By the late Middle Ages, the economy had “modernized.” The workers now earned coin instead of supper, which meant they worked faster. And when you’re getting paid by the window, artistry takes a backseat to efficiency. Thus, the glass pieces grew larger, the details coarser. It’s the eternal moral of Western civilization: once money enters the chat, art starts wearing cheaper shoes.
And here’s a cheerful thought for you. That radiant cobalt-blue glass you admire in cathedrals? It was made with cobalt oxide, highly toxic stuff. Those artisans literally died for our aesthetic pleasure. So next time you stand in a nave bathed in blue light, feel free to whisper a thank-you to the anonymous craftsman who gave his lungs so your Instagram feed could sparkle. Even the atheists owe him that.

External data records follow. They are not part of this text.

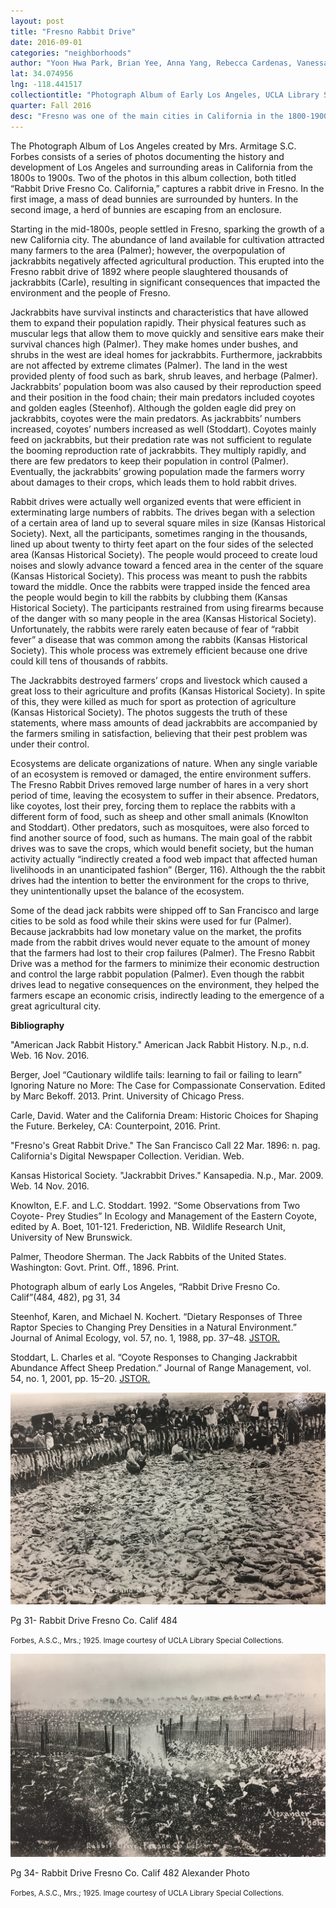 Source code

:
 ```yaml
---
layout: post
title: "Fresno Rabbit Drive"
date: 2016-09-01
categories: "neighborhoods"
author: "Yoon Hwa Park, Brian Yee, Anna Yang, Rebecca Cardenas, Vanessa Gomez"
lat: 34.074956
lng: -118.441517
collectiontitle: "Photograph Album of Early Los Angeles, UCLA Library Special Collections"
quarter: Fall 2016
desc: "Fresno was one of the main cities in California in the 1800-1900s. In 1892, population of Jack rabbits increased because of the abundance of food supply (Palmer). Population boom of rabbits caused them to become pests for the farmers and the people of Fresno (Palmer). The county agreed to pay the bounty for the number of rabbits caught. With the bounty on rabbits and rabbits ruining their lifestyle, people cornered the rabbits to mass slaughter them (“Fresno’s Great Rabbit”)."
---
```

The Photograph Album of Los Angeles created by Mrs. Armitage S.C. Forbes consists of a series of photos documenting the history and development of Los Angeles and surrounding areas in California from the 1800s to 1900s. Two of the photos in this album collection, both titled “Rabbit Drive Fresno Co. California,” captures a rabbit drive in Fresno. In the first image, a mass of dead bunnies are surrounded by hunters. In the second image, a herd of bunnies are escaping from an enclosure.

Starting in the mid-1800s, people settled in Fresno, sparking the growth of a new California city. The abundance of land available for cultivation attracted many farmers to the area (Palmer); however, the overpopulation of jackrabbits negatively affected agricultural production. This erupted into the Fresno rabbit drive of 1892 where people slaughtered thousands of jackrabbits (Carle), resulting in significant consequences that impacted the environment and the people of Fresno.

Jackrabbits have survival instincts and characteristics that have allowed them to expand their population rapidly. Their physical features such as muscular legs that allow them to move quickly and sensitive ears make their survival chances high (Palmer). They make homes under bushes, and shrubs in the west are ideal homes for jackrabbits. Furthermore, jackrabbits are not affected by extreme climates (Palmer). The land in the west provided plenty of food such as bark, shrub leaves, and herbage (Palmer). Jackrabbits’ population boom was also caused by their reproduction speed and their position in the food chain; their main predators included coyotes and golden eagles (Steenhof). Although the golden eagle did prey on jackrabbits, coyotes were the main predators. As jackrabbits’ numbers increased, coyotes’ numbers increased as well (Stoddart). Coyotes mainly feed on jackrabbits, but their predation rate was not sufficient to regulate the booming reproduction rate of jackrabbits. They multiply rapidly, and there are few predators to keep their population in control (Palmer). Eventually, the jackrabbits’ growing population made the farmers worry about damages to their crops, which leads them to hold rabbit drives.

Rabbit drives were actually well organized events that were efficient in exterminating large numbers of rabbits. The drives began with a selection of a certain area of land up to several square miles in size (Kansas Historical Society). Next, all the participants, sometimes ranging in the thousands, lined up about twenty to thirty feet apart on the four sides of the selected area (Kansas Historical Society). The people would proceed to create loud noises and slowly advance toward a fenced area in the center of the square (Kansas Historical Society). This process was meant to push the rabbits toward the middle. Once the rabbits were trapped inside the fenced area the people would begin to kill the rabbits by clubbing them (Kansas Historical Society). The participants restrained from using firearms because of the danger with so many people in the area (Kansas Historical Society). Unfortunately, the rabbits were rarely eaten because of fear of “rabbit fever” a disease that was common among the rabbits (Kansas Historical Society). This whole process was extremely efficient because one drive could kill tens of thousands of rabbits.

The Jackrabbits destroyed farmers’ crops and livestock which caused a great loss to their agriculture and profits (Kansas Historical Society).  In spite of this, they were killed as much for sport as protection of agriculture (Kansas Historical Society). The photos suggests the truth of these statements, where mass amounts of dead jackrabbits are accompanied by the farmers smiling in satisfaction, believing that their pest problem was under their control.

Ecosystems are delicate organizations of nature. When any single variable of an ecosystem is removed or damaged, the entire environment suffers. The Fresno Rabbit Drives removed large number of hares in a very short period of time, leaving the ecosystem to suffer in their absence. Predators, like coyotes, lost their prey, forcing them to replace the rabbits with a different form of food, such as sheep and other small animals (Knowlton and Stoddart). Other predators, such as mosquitoes, were also forced to find another source of food, such as  humans. The main goal of the rabbit drives was to save the crops, which would benefit society, but the human activity actually “indirectly created a food web impact that affected human livelihoods in an unanticipated fashion” (Berger, 116). Although the the rabbit drives had the intention to better the environment for the crops to thrive, they unintentionally upset the balance of the ecosystem.

Some of the dead jack rabbits were shipped off to San Francisco and large cities to be sold as food while their skins were used for fur (Palmer). Because jackrabbits had low monetary value on the market, the profits made from the rabbit drives would never equate to the amount of money that the farmers had lost to their crop failures (Palmer). The Fresno Rabbit Drive was a method for the farmers to minimize their economic destruction and control the large rabbit population (Palmer). Even though the rabbit drives lead to negative consequences on the environment, they helped the farmers escape an economic crisis, indirectly leading to the emergence of a great agricultural city.


**Bibliography**

&quot;American Jack Rabbit History.&quot; American Jack Rabbit History. N.p., n.d. Web. 16 Nov. 2016.

Berger, Joel “Cautionary wildlife tails: learning to fail or failing to learn” Ignoring Nature no More: The Case for Compassionate Conservation. Edited by Marc Bekoff. 2013. Print. University of Chicago Press.

Carle, David. Water and the California Dream: Historic Choices for Shaping the Future. Berkeley, CA: Counterpoint, 2016. Print.

&quot;Fresno's Great Rabbit Drive.&quot; The San Francisco Call 22 Mar. 1896: n. pag. California's Digital Newspaper Collection. Veridian. Web.

Kansas Historical Society. &quot;Jackrabbit Drives.&quot; Kansapedia. N.p., Mar. 2009. Web. 14 Nov. 2016.

Knowlton, E.F. and L.C. Stoddart. 1992. “Some Observations from Two Coyote- Prey Studies” In Ecology and Management of the Eastern Coyote, edited by A. Boet, 101-121. Frederiction, NB. Wildlife Research Unit, University of New Brunswick.

Palmer, Theodore Sherman. The Jack Rabbits of the United States. Washington: Govt. Print. Off., 1896. Print.

Photograph album of early Los Angeles, “Rabbit Drive Fresno Co. Calif”(484, 482), pg 31, 34

Steenhof, Karen, and Michael N. Kochert. “Dietary Responses of Three Raptor Species to Changing Prey Densities in a Natural Environment.” Journal of Animal Ecology, vol. 57, no. 1, 1988, pp. 37–48. <a target="_blank" href="www.jstor.org/stable/4761" type="url"> JSTOR.</a>

Stoddart, L. Charles et al. “Coyote Responses to Changing Jackrabbit Abundance Affect Sheep Predation.” Journal of Range Management, vol. 54, no. 1, 2001, pp. 15–20. <a target="_blank" href="www.jstor.org/stable/4003521" type="url"> JSTOR.</a>


<img src='../images/rabbit_1.jpg' alt='Dead bunnies surrounded by hunters.'>
<figcaption><p>Pg 31- Rabbit Drive Fresno Co. Calif 484</p><p><small>Forbes, A.S.C., Mrs.; 1925. Image courtesy of UCLA Library Special Collections.</small></p>
<img src='../images/rabbit_2.jpg' alt='Herd of bunnies escaping from an enclosure.'>
<figcaption><p>Pg 34- Rabbit Drive Fresno Co. Calif 482 Alexander Photo</p><p><small>Forbes, A.S.C., Mrs.; 1925. Image courtesy of UCLA Library Special Collections.</small></p>
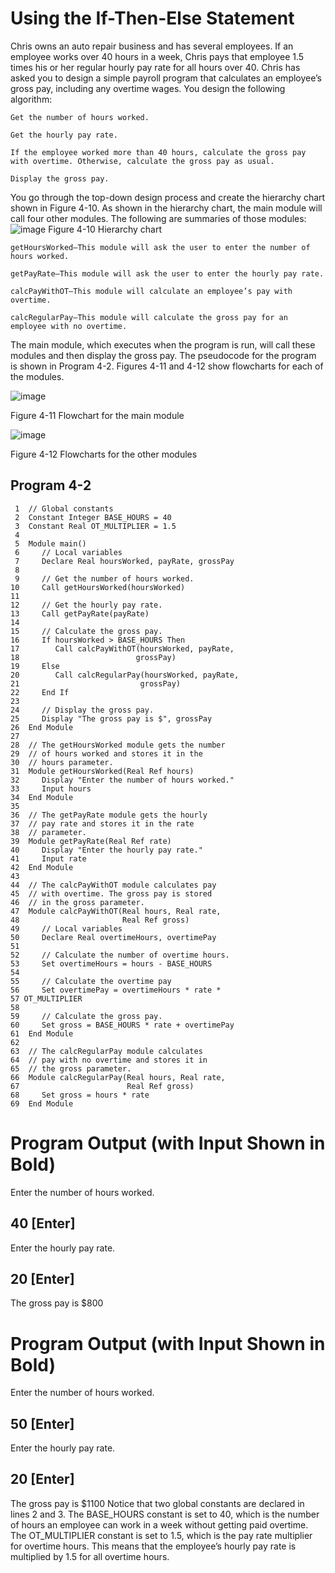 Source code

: # Using the If-Then-Else Statement

Chris owns an auto repair business and has several employees. If an employee works over 40 hours in a week, Chris pays that employee 1.5 times his or her regular hourly pay rate for all hours over 40. Chris has asked you to design a simple payroll program that calculates an employee’s gross pay, including any overtime wages. You design the following algorithm:
```
Get the number of hours worked.

Get the hourly pay rate.

If the employee worked more than 40 hours, calculate the gross pay with overtime. Otherwise, calculate the gross pay as usual.

Display the gross pay.
```
You go through the top-down design process and create the hierarchy chart shown in Figure 4-10. As shown in the hierarchy chart, the main module will call four other modules. The following are summaries of those modules:
![image](https://user-images.githubusercontent.com/47218880/67346573-d0025980-f504-11e9-9bfa-311f7c3c4a9a.png)
Figure 4-10 Hierarchy chart

```
getHoursWorked—This module will ask the user to enter the number of hours worked.

getPayRate—This module will ask the user to enter the hourly pay rate.

calcPayWithOT—This module will calculate an employee’s pay with overtime.

calcRegularPay—This module will calculate the gross pay for an employee with no overtime.
```
The main module, which executes when the program is run, will call these modules and then display the gross pay. The pseudocode for the program is shown in Program 4-2. Figures 4-11 and 4-12 show flowcharts for each of the modules.

![image](https://user-images.githubusercontent.com/47218880/67346613-ef998200-f504-11e9-9796-d92fb0f25d46.png)

Figure 4-11 Flowchart for the main module

![image](https://user-images.githubusercontent.com/47218880/67346685-2a031f00-f505-11e9-8755-9743ff8ac8b3.png)

Figure 4-12 Flowcharts for the other modules

## Program 4-2
```
 1  // Global constants
 2  Constant Integer BASE_HOURS = 40
 3  Constant Real OT_MULTIPLIER = 1.5
 4
 5  Module main()
 6     // Local variables
 7     Declare Real hoursWorked, payRate, grossPay
 8
 9     // Get the number of hours worked.
10     Call getHoursWorked(hoursWorked)
11
12     // Get the hourly pay rate.
13     Call getPayRate(payRate)
14
15     // Calculate the gross pay.
16     If hoursWorked > BASE_HOURS Then
17        Call calcPayWithOT(hoursWorked, payRate,
18                          grossPay)
19     Else
20        Call calcRegularPay(hoursWorked, payRate,
21                           grossPay)
22     End If
23
24     // Display the gross pay.
25     Display "The gross pay is $", grossPay
26  End Module
27
28  // The getHoursWorked module gets the number
29  // of hours worked and stores it in the
30  // hours parameter.
31  Module getHoursWorked(Real Ref hours)
32     Display "Enter the number of hours worked."
33     Input hours
34  End Module
35
36  // The getPayRate module gets the hourly
37  // pay rate and stores it in the rate
38  // parameter.
39  Module getPayRate(Real Ref rate)
40     Display "Enter the hourly pay rate."
41     Input rate
42  End Module
43
44  // The calcPayWithOT module calculates pay
45  // with overtime. The gross pay is stored
46  // in the gross parameter.
47  Module calcPayWithOT(Real hours, Real rate,
48                       Real Ref gross)
49     // Local variables
50     Declare Real overtimeHours, overtimePay
51
52     // Calculate the number of overtime hours.
53     Set overtimeHours = hours - BASE_HOURS
54
55     // Calculate the overtime pay
56     Set overtimePay = overtimeHours * rate * 
57 OT_MULTIPLIER
58
59     // Calculate the gross pay.
60     Set gross = BASE_HOURS * rate + overtimePay
61  End Module
62
63  // The calcRegularPay module calculates
64  // pay with no overtime and stores it in
65  // the gross parameter.
66  Module calcRegularPay(Real hours, Real rate,
67                        Real Ref gross)
68     Set gross = hours * rate
69  End Module
```
#  Program Output (with Input Shown in Bold)
Enter the number of hours worked.
## 40 [Enter] 
Enter the hourly pay rate.
## 20 [Enter] 
The gross pay is $800

# Program Output (with Input Shown in Bold)
Enter the number of hours worked.
## 50 [Enter] 
Enter the hourly pay rate.
## 20 [Enter] 
The gross pay is $1100
Notice that two global constants are declared in lines 2 and 3. The BASE_HOURS constant is set to 40, which is the number of hours an employee can work in a week without getting paid overtime. The OT_MULTIPLIER constant is set to 1.5, which is the pay rate multiplier for overtime hours. This means that the employee’s hourly pay rate is multiplied by 1.5 for all overtime hours.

Now, Spain takes its stained glass seriously, especially in León. The Cathedral of León is often ranked among the three greatest in the country, and rightly so. Its windows are an explosion of color and light, French Gothic in style, echoing Notre Dame de Paris, though on a more human scale. The other two contenders, in my humble and entirely correct opinion, would be the Cathedral of Seville, the largest Gothic cathedral in the world, and the still-unfinished Sagrada Família in Barcelona, Antoni Gaudí’s fever dream of stone, geometry, and divine albeit gaudy obsession.
And then there are the relics. Holy relics are an entire religion within a religion, body parts of saints, scraps of cloth, wood that allegedly once floated near something biblical. I’ve seen more holy kneecaps, jawbones, and foreskins than I can count, and I don’t say that lightly. Spain, however, is where the relic game reaches championship level.
Because of the 700-year Moorish occupation, from 711 A.D. until the Reconquista in 1492, the northern provinces of León, Oviedo, and Gijón became vaults of the sacred. As the Moors advanced northward, priests fled with their relics, bits of the True Cross, locks of the Virgin’s hair, an eyebrow of Saint Somebody, and hid them in these mountainous strongholds. Many never left. Oviedo in particular remains a kind of holy archive, filled with treasures too strange and too sacred for modern sensibilities.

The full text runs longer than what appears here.